In [None]:

# Importing libraries
from transformers import DistilBertTokenizer, DistilBertForSequenceClassification  # For tokenization and sequence classification
from sklearn.metrics import accuracy_score  # For evaluating model accuracy
import pandas as pd  # For data manipulation
import torch  # For PyTorch deep learning framework
import spacy  # For NLP tasks like lemmatization and entity recognition

In [None]:
# Defining the device to use GPU if available
device = torch.device('cuda')  # Use GPU for faster computations

In [None]:
# Mounting Google Drive to access dataset
from google.colab import drive
drive.mount('/content/drive')

In [None]:
# Reading the CSV dataset, selecting only relevant columns
df = pd.read_csv("/content/drive/MyDrive/ML_Project/tweets.csv", usecols=['text', 'target'])

In [None]:
# Loading spaCy English model for NLP
nlp = spacy.load('en_core_web_sm')

In [None]:
# Lemmatizing and removing stop words from the text column
df['text'] = df['text'].apply(lambda x: ' '.join([
    token.lemma_ for token in nlp(x) if not token.is_stop and token.is_alpha
]))

In [None]:
# Initializing DistilBERT tokenizer and model for sequence classification
tokenizer = DistilBertTokenizer.from_pretrained('distilbert-base-uncased')
model = DistilBertForSequenceClassification.from_pretrained('distilbert-base-uncased')

In [None]:
# Moving the model to the specified device (GPU)
model = model.to(device)

In [None]:
# Tokenizing the text data with padding, truncation, and max length
inputs = tokenizer(
    df['text'].tolist(), 
    return_tensors='pt', 
    truncation=True, 
    padding=True, 
    max_length=128
)

In [None]:
# Converting target labels to tensors
labels = torch.tensor(df['target'].tolist())

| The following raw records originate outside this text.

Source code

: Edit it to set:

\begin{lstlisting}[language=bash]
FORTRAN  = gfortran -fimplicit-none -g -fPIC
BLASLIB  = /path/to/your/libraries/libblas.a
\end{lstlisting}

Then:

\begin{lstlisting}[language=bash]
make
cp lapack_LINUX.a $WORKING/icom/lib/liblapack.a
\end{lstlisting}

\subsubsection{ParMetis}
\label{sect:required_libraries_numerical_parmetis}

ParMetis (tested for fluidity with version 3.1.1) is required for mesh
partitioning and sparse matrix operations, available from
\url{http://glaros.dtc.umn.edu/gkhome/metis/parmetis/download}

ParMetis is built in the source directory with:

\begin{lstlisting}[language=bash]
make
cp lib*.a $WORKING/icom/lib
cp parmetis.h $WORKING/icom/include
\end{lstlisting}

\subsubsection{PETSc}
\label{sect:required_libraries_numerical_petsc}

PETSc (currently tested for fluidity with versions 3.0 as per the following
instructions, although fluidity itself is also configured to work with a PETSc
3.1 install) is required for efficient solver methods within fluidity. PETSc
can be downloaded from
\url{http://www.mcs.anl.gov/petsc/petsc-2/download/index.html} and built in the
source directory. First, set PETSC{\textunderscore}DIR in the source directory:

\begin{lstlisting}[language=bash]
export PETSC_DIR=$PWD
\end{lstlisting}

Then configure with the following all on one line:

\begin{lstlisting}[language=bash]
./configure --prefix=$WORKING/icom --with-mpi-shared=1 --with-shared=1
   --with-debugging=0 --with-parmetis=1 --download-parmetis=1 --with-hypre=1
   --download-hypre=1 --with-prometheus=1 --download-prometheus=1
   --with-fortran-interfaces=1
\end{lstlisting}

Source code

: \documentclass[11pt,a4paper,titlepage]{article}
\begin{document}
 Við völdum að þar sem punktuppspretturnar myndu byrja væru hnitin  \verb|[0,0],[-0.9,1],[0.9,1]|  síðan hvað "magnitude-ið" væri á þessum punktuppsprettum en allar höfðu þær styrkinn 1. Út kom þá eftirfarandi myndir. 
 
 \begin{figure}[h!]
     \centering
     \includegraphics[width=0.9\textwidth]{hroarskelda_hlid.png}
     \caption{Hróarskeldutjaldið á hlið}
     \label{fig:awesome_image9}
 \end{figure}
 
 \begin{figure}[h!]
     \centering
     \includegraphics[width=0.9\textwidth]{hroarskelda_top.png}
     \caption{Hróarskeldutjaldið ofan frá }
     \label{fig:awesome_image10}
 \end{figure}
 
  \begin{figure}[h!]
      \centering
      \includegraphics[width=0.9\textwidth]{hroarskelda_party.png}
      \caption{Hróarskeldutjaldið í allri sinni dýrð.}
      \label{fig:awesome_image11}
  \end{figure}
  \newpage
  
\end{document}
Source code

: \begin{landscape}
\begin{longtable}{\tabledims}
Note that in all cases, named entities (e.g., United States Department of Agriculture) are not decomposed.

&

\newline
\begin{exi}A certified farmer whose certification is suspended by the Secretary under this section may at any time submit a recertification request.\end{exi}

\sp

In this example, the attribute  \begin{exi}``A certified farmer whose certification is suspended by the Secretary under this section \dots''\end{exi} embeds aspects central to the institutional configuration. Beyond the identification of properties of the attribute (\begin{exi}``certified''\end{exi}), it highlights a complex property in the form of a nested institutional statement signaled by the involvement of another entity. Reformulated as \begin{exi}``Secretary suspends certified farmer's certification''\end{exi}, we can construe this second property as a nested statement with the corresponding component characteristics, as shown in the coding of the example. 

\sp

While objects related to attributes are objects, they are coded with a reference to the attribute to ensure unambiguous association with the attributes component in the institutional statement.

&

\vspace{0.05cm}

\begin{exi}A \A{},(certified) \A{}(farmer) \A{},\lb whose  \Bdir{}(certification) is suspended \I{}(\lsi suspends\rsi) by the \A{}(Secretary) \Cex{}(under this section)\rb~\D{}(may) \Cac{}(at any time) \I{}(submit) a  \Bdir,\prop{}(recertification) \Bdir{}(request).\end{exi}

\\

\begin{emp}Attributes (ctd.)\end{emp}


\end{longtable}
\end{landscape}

# Initializing the optimizer with a learning rate of 1e-5
optimizer = torch.optim.AdamW(model.parameters(), lr=1e-5)

In [None]:
# Fine-tuning DistilBERT on the dataset
for epoch in range(1):  # Running for one epoch
    for i in range(len(inputs['input_ids'])):
        # Extracting input IDs and attention masks for each sample
        input_id = inputs['input_ids'][i].to(device)
        attention_mask = inputs['attention_mask'][i].to(device)
        label = labels[i].to(device)
        
        # Zeroing gradients for each step
        optimizer.zero_grad()
        
        # Forward pass
        outputs = model(
            input_ids=input_id.unsqueeze(0),  # Add batch dimension
            attention_mask=attention_mask.unsqueeze(0),
            labels=label.unsqueeze(0)
        )
        loss = outputs.loss  # Compute loss
        loss.backward()  # Backpropagation
        optimizer.step()  # Update model parameters
        
        # Logging progress every 100 samples
        if (i + 1) % 100 == 0:
            print(f'Processed {i+1} out of {len(inputs["input_ids"])}')

In [None]:
# Setting the model to evaluation mode
model.eval()

In [None]:
# Performing inference on the dataset to make predictions
predictions = []
for i in range(len(inputs['input_ids'])):
    input_id = inputs['input_ids'][i].to(device)
    attention_mask = inputs['attention_mask'][i].to(device)
    
    # Forward pass without gradient computation
    with torch.no_grad():
        outputs = model(
            input_ids=input_id.unsqueeze(0),
            attention_mask=attention_mask.unsqueeze(0)
        )
    prediction = torch.argmax(outputs.logits, dim=-1)  # Predicting the class
    predictions.append(prediction.item())

In [None]:
# Calculating the accuracy of predictions
accuracy = accuracy_score(labels.tolist(), predictions)
print(f'Accuracy: {accuracy}')

In [None]:
# Testing a single sentence
test_sentence = "There is a cyclone in Florida"
test_input = tokenizer(
    test_sentence, 
    return_tensors='pt', 
    truncation=True, 
    padding=True
)
test_input = {k: v.to(device) for k, v in test_input.items()}  # Moving data to GPU
test_output = model(**test_input)  # Model inference
test_prediction = torch.argmax(test_output.logits, dim=-1)
print(f'Test sentence: \"{test_sentence}\" is {"a disaster" if test_prediction.item() else "not a disaster"}')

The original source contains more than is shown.